Problem details: Look through the lines below and extract any with the word "centre".

Pictures paired with source code:
--------------------

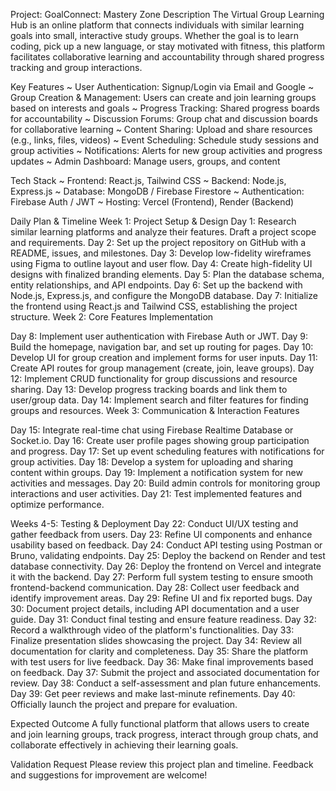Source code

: Project: GoalConnect: Mastery Zone
Description
The Virtual Group Learning Hub is an online platform that connects individuals with similar learning goals into small, interactive study groups. Whether the goal is to learn coding, pick up a new language, or stay motivated with fitness, this platform facilitates collaborative learning and accountability through shared progress tracking and group interactions.



Key Features
~ User Authentication: Signup/Login via Email and Google
~ Group Creation & Management: Users can create and join learning groups based on interests and goals
~ Progress Tracking: Shared progress boards for accountability
~ Discussion Forums: Group chat and discussion boards for collaborative learning
~ Content Sharing: Upload and share resources (e.g., links, files, videos)
~ Event Scheduling: Schedule study sessions and group activities
~ Notifications: Alerts for new group activities and progress updates
~ Admin Dashboard: Manage users, groups, and content



Tech Stack
~ Frontend: React.js, Tailwind CSS
~ Backend: Node.js, Express.js
~ Database: MongoDB / Firebase Firestore
~ Authentication: Firebase Auth / JWT
~ Hosting: Vercel (Frontend), Render (Backend)



Daily Plan & Timeline
Week 1: Project Setup & Design
Day 1: Research similar learning platforms and analyze their features. Draft a project scope and requirements.
Day 2: Set up the project repository on GitHub with a README, issues, and milestones.
Day 3: Develop low-fidelity wireframes using Figma to outline layout and user flow.
Day 4: Create high-fidelity UI designs with finalized branding elements.
Day 5: Plan the database schema, entity relationships, and API endpoints.
Day 6: Set up the backend with Node.js, Express.js, and configure the MongoDB database.
Day 7: Initialize the frontend using React.js and Tailwind CSS, establishing the project structure.
Week 2: Core Features Implementation

Day 8: Implement user authentication with Firebase Auth or JWT.
Day 9: Build the homepage, navigation bar, and set up routing for pages.
Day 10: Develop UI for group creation and implement forms for user inputs.
Day 11: Create API routes for group management (create, join, leave groups).
Day 12: Implement CRUD functionality for group discussions and resource sharing.
Day 13: Develop progress tracking boards and link them to user/group data.
Day 14: Implement search and filter features for finding groups and resources.
Week 3: Communication & Interaction Features

Day 15: Integrate real-time chat using Firebase Realtime Database or Socket.io.
Day 16: Create user profile pages showing group participation and progress.
Day 17: Set up event scheduling features with notifications for group activities.
Day 18: Develop a system for uploading and sharing content within groups.
Day 19: Implement a notification system for new activities and messages.
Day 20: Build admin controls for monitoring group interactions and user activities.
Day 21: Test implemented features and optimize performance.

Weeks 4-5: Testing & Deployment
Day 22: Conduct UI/UX testing and gather feedback from users.
Day 23: Refine UI components and enhance usability based on feedback.
Day 24: Conduct API testing using Postman or Bruno, validating endpoints.
Day 25: Deploy the backend on Render and test database connectivity.
Day 26: Deploy the frontend on Vercel and integrate it with the backend.
Day 27: Perform full system testing to ensure smooth frontend-backend communication.
Day 28: Collect user feedback and identify improvement areas.
Day 29: Refine UI and fix reported bugs.
Day 30: Document project details, including API documentation and a user guide.
Day 31: Conduct final testing and ensure feature readiness.
Day 32: Record a walkthrough video of the platform's functionalities.
Day 33: Finalize presentation slides showcasing the project.
Day 34: Review all documentation for clarity and completeness.
Day 35: Share the platform with test users for live feedback.
Day 36: Make final improvements based on feedback.
Day 37: Submit the project and associated documentation for review.
Day 38: Conduct a self-assessment and plan future enhancements.
Day 39: Get peer reviews and make last-minute refinements.
Day 40: Officially launch the project and prepare for evaluation.


Expected Outcome
A fully functional platform that allows users to create and join learning groups, track progress, interact through group chats, and collaborate effectively in achieving their learning goals.

Validation Request
Please review this project plan and timeline. Feedback and suggestions for improvement are welcome!

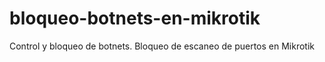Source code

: # bloqueo-botnets-en-mikrotik
Control y bloqueo de botnets. Bloqueo de escaneo de puertos en Mikrotik
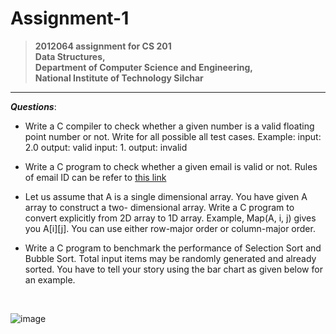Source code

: # Assignment-1

> **2012064 assignment for CS 201** <br/>
> **Data Structures, <br/>
> Department of Computer Science and Engineering, <br/>
> National Institute of Technology Silchar**

---
***Questions***:

- Write a C compiler to check whether a given number is a valid floating point number or not. Write for all possible all test cases. Example: input: 2.0 output: valid input: 1. output: invalid

- Write a C program to check whether a given email is valid or not. Rules of email ID can be refer to  [this link](https://en.wikipedia.org/wiki/Email_address)

- Let us assume that A is a single dimensional array. You have given A array to construct a two- dimensional array. Write a C program to convert explicitly from 2D array to 1D array. Example, Map(A, i, j) gives you A[i][j]. You can use either row-major order or column-major order.

- Write a C program to benchmark the performance of Selection Sort and Bubble Sort. Total input items may be randomly generated and already sorted. You have to tell your story using the bar chart as given below for an example. 
<br/>

![image](https://user-images.githubusercontent.com/75561866/136516049-f72727b7-bcbb-4f73-82bb-b84d5ed7f6a5.png)

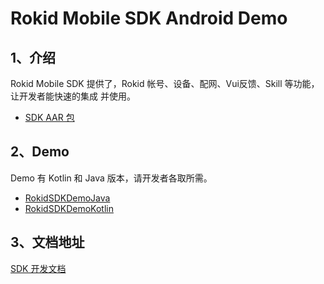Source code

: # Rokid Mobile SDK Android Demo
## 1、介绍
Rokid Mobile SDK 提供了，Rokid 帐号、设备、配网、Vui反馈、Skill 等功能，让开发者能快速的集成 并使用。

* [SDK AAR 包](https://github.com/Rokid/RokidMobileSDKAndroidDemo/tree/master/RokidSDK)

## 2、Demo

Demo 有 Kotlin 和 Java 版本，请开发者各取所需。

* [RokidSDKDemoJava](https://github.com/Rokid/RokidMobileSDKAndroidDemo/tree/master/RokidSDKDemoJava)
* [RokidSDKDemoKotlin](https://github.com/Rokid/RokidMobileSDKAndroidDemo/tree/master/RokidSDKDemoKotlin)

## 3、文档地址
[SDK 开发文档](https://rokid.github.io/mobile-sdk-android-docs/)


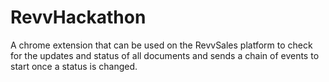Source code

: # RevvHackathon

A chrome extension that can be used on the RevvSales platform to check for the updates and status of all documents and sends a chain of events to start once a status is changed.
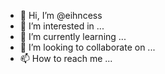 - 👋 Hi, I’m @eihncess
- 👀 I’m interested in ...
- 🌱 I’m currently learning ...
- 💞️ I’m looking to collaborate on ...
- 📫 How to reach me ...

<!---
eihncess/eihncess is a ✨ special ✨ repository because its `README.md` (this file) appears on your GitHub profile.
You can click the Preview link to take a look at your changes.
--->
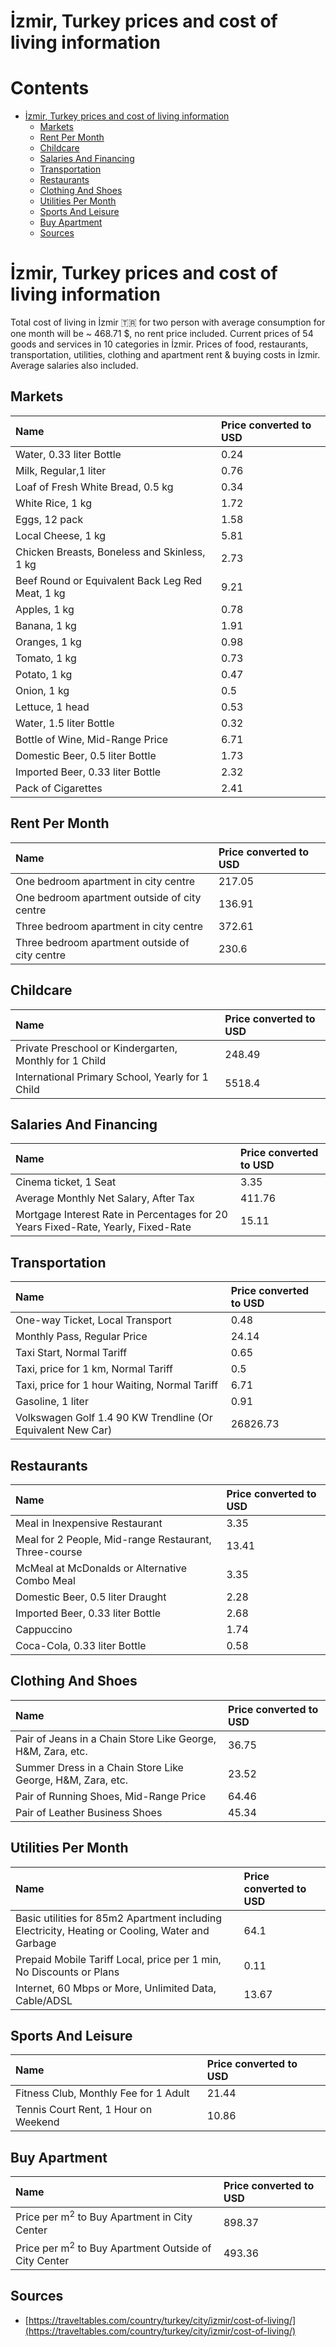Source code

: 
İzmir, Turkey prices and cost of living information
===================================================

Contents
========

* [İzmir, Turkey prices and cost of living information](#izmir-turkey-prices-and-cost-of-living-information)
	* [Markets](#markets)
	* [Rent Per Month](#rent-per-month)
	* [Childcare](#childcare)
	* [Salaries And Financing](#salaries-and-financing)
	* [Transportation](#transportation)
	* [Restaurants](#restaurants)
	* [Clothing And Shoes](#clothing-and-shoes)
	* [Utilities Per Month](#utilities-per-month)
	* [Sports And Leisure](#sports-and-leisure)
	* [Buy Apartment](#buy-apartment)
	* [Sources](#sources)

# İzmir, Turkey prices and cost of living information


Total cost of living in İzmir 🇹🇷 for two person with average consumption for one month will be ~ 468.71 $, no rent price
 included. Current prices of 54 goods and services in 10 categories  in İzmir. Prices of food, restaurants, 
transportation, utilities, clothing and apartment rent & buying costs in İzmir. Average salaries also included.
## Markets

|Name|Price converted to USD|
| :--- | :--- |
|Water, 0.33 liter Bottle|0.24|
|Milk, Regular,1 liter|0.76|
|Loaf of Fresh White Bread, 0.5 kg|0.34|
|White Rice, 1 kg|1.72|
|Eggs, 12 pack|1.58|
|Local Cheese, 1 kg|5.81|
|Chicken Breasts, Boneless and Skinless, 1 kg|2.73|
|Beef Round or Equivalent Back Leg Red Meat, 1 kg |9.21|
|Apples, 1 kg|0.78|
|Banana, 1 kg|1.91|
|Oranges, 1 kg|0.98|
|Tomato, 1 kg|0.73|
|Potato, 1 kg|0.47|
|Onion, 1 kg|0.5|
|Lettuce, 1 head|0.53|
|Water, 1.5 liter Bottle|0.32|
|Bottle of Wine, Mid-Range Price|6.71|
|Domestic Beer, 0.5 liter Bottle|1.73|
|Imported Beer, 0.33 liter Bottle|2.32|
|Pack of Cigarettes|2.41|
  

## Rent Per Month

|Name|Price converted to USD|
| :--- | :--- |
|One bedroom apartment in city centre|217.05|
|One bedroom apartment outside of city centre|136.91|
|Three bedroom apartment in city centre|372.61|
|Three bedroom apartment outside of city centre|230.6|
  

## Childcare

|Name|Price converted to USD|
| :--- | :--- |
|Private Preschool or Kindergarten, Monthly for 1 Child|248.49|
|International Primary School, Yearly for 1 Child|5518.4|
  

## Salaries And Financing

|Name|Price converted to USD|
| :--- | :--- |
|Cinema ticket, 1 Seat|3.35|
|Average Monthly Net Salary, After Tax|411.76|
|Mortgage Interest Rate in Percentages for 20 Years Fixed-Rate, Yearly, Fixed-Rate|15.11|
  

## Transportation

|Name|Price converted to USD|
| :--- | :--- |
|One-way Ticket, Local Transport|0.48|
|Monthly Pass, Regular Price|24.14|
|Taxi Start, Normal Tariff|0.65|
|Taxi, price for 1 km, Normal Tariff|0.5|
|Taxi, price for 1 hour Waiting, Normal Tariff|6.71|
|Gasoline, 1 liter|0.91|
|Volkswagen Golf 1.4 90 KW Trendline (Or Equivalent New Car)|26826.73|
  

## Restaurants

|Name|Price converted to USD|
| :--- | :--- |
|Meal in Inexpensive Restaurant|3.35|
|Meal for 2 People, Mid-range Restaurant, Three-course|13.41|
|McMeal at McDonalds or Alternative Combo Meal|3.35|
|Domestic Beer, 0.5 liter Draught|2.28|
|Imported Beer, 0.33 liter Bottle|2.68|
|Cappuccino|1.74|
|Coca-Cola, 0.33 liter Bottle|0.58|
  

## Clothing And Shoes

|Name|Price converted to USD|
| :--- | :--- |
|Pair of Jeans in a Chain Store Like George, H&M, Zara, etc.|36.75|
|Summer Dress in a Chain Store Like George, H&M, Zara, etc.|23.52|
|Pair of Running Shoes, Mid-Range Price|64.46|
|Pair of Leather Business Shoes|45.34|
  

## Utilities Per Month

|Name|Price converted to USD|
| :--- | :--- |
|Basic utilities for 85m2 Apartment including Electricity, Heating or Cooling, Water and Garbage|64.1|
|Prepaid Mobile Tariff Local, price per 1 min, No Discounts or Plans|0.11|
|Internet, 60 Mbps or More, Unlimited Data, Cable/ADSL|13.67|
  

## Sports And Leisure

|Name|Price converted to USD|
| :--- | :--- |
|Fitness Club, Monthly Fee for 1 Adult|21.44|
|Tennis Court Rent, 1 Hour on Weekend|10.86|
  

## Buy Apartment

|Name|Price converted to USD|
| :--- | :--- |
|Price per m<sup>2</sup> to Buy Apartment in City Center|898.37|
|Price per m<sup>2</sup> to Buy Apartment Outside of City Center|493.36|
  

## Sources

- [https://traveltables.com/country/turkey/city/izmir/cost-of-living/](https://traveltables.com/country/turkey/city/izmir/cost-of-living/)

--------------------

Response to this task:
|One bedroom apartment in city centre|217.05|
|One bedroom apartment outside of city centre|136.91|
|Three bedroom apartment in city centre|372.61|
|Three bedroom apartment outside of city centre|230.6|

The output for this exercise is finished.